[[ Supplied information, beginning ]]

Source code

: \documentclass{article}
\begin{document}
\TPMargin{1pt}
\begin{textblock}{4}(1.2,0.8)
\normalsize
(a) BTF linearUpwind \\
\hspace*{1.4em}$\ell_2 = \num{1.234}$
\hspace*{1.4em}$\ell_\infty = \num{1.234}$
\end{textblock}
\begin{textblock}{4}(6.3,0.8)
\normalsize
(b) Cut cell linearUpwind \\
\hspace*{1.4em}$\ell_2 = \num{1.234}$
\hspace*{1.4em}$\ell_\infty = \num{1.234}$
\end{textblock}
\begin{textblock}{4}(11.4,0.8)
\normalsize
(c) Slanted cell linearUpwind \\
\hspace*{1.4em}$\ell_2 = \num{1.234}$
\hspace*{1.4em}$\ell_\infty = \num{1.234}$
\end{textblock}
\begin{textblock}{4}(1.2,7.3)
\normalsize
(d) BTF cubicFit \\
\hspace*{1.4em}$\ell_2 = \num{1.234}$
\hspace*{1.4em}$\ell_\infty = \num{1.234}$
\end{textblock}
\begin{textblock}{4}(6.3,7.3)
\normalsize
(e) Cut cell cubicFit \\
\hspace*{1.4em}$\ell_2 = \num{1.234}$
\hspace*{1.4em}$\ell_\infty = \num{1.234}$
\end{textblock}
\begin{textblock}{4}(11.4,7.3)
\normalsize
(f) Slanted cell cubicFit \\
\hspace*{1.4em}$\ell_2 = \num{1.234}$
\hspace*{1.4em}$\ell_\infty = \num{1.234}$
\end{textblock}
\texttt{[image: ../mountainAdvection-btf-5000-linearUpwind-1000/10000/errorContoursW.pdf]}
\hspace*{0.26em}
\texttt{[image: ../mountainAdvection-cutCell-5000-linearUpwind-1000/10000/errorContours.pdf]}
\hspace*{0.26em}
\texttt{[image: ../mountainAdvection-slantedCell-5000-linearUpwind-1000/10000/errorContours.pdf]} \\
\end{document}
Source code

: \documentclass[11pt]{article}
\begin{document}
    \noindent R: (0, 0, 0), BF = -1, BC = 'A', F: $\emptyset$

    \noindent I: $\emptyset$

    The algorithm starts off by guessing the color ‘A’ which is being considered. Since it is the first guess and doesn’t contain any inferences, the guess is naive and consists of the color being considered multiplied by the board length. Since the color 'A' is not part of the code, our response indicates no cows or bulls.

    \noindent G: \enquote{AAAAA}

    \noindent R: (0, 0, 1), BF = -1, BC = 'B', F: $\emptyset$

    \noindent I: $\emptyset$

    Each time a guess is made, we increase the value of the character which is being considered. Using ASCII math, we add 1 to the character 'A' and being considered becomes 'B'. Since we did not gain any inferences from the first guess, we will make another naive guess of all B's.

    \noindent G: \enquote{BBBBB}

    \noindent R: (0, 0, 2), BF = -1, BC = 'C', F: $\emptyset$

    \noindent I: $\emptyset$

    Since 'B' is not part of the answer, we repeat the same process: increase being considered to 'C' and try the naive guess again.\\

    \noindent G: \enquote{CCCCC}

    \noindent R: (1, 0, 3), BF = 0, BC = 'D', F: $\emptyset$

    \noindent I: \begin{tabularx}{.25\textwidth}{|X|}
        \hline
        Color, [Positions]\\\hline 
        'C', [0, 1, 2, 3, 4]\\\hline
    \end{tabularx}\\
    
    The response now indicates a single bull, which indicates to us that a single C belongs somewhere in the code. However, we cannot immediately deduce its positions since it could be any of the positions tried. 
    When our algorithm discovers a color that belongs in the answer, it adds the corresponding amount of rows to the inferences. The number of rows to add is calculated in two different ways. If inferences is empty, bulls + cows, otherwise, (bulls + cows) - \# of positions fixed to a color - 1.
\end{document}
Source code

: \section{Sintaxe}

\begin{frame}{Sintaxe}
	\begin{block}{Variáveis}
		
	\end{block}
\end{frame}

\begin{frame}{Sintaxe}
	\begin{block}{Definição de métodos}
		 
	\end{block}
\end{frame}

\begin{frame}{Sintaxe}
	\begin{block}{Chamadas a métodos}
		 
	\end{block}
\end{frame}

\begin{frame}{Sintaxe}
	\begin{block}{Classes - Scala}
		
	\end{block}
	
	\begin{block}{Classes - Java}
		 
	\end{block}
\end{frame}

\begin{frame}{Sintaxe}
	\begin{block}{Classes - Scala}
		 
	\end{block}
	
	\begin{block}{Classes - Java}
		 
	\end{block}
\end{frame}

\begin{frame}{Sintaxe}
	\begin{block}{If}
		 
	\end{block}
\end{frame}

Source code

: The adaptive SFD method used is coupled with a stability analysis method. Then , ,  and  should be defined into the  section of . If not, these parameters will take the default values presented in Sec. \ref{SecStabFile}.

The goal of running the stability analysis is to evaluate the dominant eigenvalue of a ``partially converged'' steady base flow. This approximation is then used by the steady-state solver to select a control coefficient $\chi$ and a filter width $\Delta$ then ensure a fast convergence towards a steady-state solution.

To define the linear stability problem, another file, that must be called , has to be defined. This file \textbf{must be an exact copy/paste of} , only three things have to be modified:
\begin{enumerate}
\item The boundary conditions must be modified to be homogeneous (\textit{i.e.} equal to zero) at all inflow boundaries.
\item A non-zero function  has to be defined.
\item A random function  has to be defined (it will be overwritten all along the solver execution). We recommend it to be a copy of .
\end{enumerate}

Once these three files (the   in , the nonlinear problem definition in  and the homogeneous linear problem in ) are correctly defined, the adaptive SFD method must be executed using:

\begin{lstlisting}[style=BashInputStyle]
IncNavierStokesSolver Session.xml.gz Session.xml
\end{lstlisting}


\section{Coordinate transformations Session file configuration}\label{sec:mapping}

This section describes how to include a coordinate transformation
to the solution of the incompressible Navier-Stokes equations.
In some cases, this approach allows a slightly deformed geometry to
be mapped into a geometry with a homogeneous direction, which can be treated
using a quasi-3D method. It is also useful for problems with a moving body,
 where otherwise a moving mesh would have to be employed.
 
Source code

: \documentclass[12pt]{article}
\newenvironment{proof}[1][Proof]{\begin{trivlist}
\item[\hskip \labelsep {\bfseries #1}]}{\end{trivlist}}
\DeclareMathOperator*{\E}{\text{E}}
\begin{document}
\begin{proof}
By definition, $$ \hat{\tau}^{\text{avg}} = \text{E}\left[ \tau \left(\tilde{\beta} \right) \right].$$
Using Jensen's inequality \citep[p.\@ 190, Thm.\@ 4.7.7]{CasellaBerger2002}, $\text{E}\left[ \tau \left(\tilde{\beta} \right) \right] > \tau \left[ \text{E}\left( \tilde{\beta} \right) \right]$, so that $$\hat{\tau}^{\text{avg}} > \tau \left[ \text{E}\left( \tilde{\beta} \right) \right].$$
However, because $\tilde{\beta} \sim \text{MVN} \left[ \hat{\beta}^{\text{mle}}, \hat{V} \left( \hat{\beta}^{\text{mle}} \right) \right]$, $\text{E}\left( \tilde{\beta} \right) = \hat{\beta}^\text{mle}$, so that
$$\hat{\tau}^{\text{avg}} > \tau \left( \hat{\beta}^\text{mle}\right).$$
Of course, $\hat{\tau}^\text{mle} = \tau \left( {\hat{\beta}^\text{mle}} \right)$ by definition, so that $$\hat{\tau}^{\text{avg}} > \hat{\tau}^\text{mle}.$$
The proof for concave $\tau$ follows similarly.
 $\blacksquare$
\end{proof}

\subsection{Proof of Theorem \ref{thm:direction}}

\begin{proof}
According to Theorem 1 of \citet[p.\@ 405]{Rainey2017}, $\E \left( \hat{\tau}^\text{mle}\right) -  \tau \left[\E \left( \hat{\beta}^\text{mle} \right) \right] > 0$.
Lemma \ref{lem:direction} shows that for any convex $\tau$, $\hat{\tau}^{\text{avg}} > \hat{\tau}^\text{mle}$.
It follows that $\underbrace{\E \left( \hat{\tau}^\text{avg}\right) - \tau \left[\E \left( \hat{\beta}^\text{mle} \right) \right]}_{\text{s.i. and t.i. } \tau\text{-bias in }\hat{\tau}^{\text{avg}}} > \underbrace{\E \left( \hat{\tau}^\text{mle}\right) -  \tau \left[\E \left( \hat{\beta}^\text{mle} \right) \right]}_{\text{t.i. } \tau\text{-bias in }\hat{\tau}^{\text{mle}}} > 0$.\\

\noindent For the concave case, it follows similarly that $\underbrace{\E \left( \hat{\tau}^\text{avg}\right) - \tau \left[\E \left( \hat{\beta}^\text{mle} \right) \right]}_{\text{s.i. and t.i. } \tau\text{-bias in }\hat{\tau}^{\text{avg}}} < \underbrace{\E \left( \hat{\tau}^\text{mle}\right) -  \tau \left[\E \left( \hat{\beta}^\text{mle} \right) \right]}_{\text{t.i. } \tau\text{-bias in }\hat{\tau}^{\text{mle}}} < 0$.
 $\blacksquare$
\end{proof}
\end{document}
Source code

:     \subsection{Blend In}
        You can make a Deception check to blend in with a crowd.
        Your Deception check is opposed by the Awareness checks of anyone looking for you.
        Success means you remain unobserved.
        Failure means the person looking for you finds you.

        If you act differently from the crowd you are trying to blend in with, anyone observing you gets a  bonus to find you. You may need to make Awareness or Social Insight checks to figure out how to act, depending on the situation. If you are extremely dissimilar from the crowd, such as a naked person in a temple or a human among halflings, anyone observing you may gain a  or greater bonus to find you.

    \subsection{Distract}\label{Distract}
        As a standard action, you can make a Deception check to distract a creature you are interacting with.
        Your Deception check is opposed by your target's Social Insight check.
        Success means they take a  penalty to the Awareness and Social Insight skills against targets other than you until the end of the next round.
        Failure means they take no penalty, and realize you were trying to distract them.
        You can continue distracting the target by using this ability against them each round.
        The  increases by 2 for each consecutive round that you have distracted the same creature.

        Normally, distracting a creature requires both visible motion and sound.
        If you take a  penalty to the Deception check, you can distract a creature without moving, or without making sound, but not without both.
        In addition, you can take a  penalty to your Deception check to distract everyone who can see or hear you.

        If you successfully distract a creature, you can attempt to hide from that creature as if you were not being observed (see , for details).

[[ Supplied information, end ]]

◆ What the task asks: Retype only the lines above between the line with "BC = 'C', F: $\emptyset$" and the line with "When our algorithm", counting those two lines as well, and keep every character as it is.

◆ Solution below:
    \noindent R: (0, 0, 2), BF = -1, BC = 'C', F: $\emptyset$

    \noindent I: $\emptyset$

    Since 'B' is not part of the answer, we repeat the same process: increase being considered to 'C' and try the naive guess again.\\

    \noindent G: \enquote{CCCCC}

    \noindent R: (1, 0, 3), BF = 0, BC = 'D', F: $\emptyset$

    \noindent I: \begin{tabularx}{.25\textwidth}{|X|}
        \hline
        Color, [Positions]\\\hline 
        'C', [0, 1, 2, 3, 4]\\\hline
    \end{tabularx}\\
    
    The response now indicates a single bull, which indicates to us that a single C belongs somewhere in the code. However, we cannot immediately deduce its positions since it could be any of the positions tried. 
    When our algorithm discovers a color that belongs in the answer, it adds the corresponding amount of rows to the inferences. The number of rows to add is calculated in two different ways. If inferences is empty, bulls + cows, otherwise, (bulls + cows) - \# of positions fixed to a color - 1.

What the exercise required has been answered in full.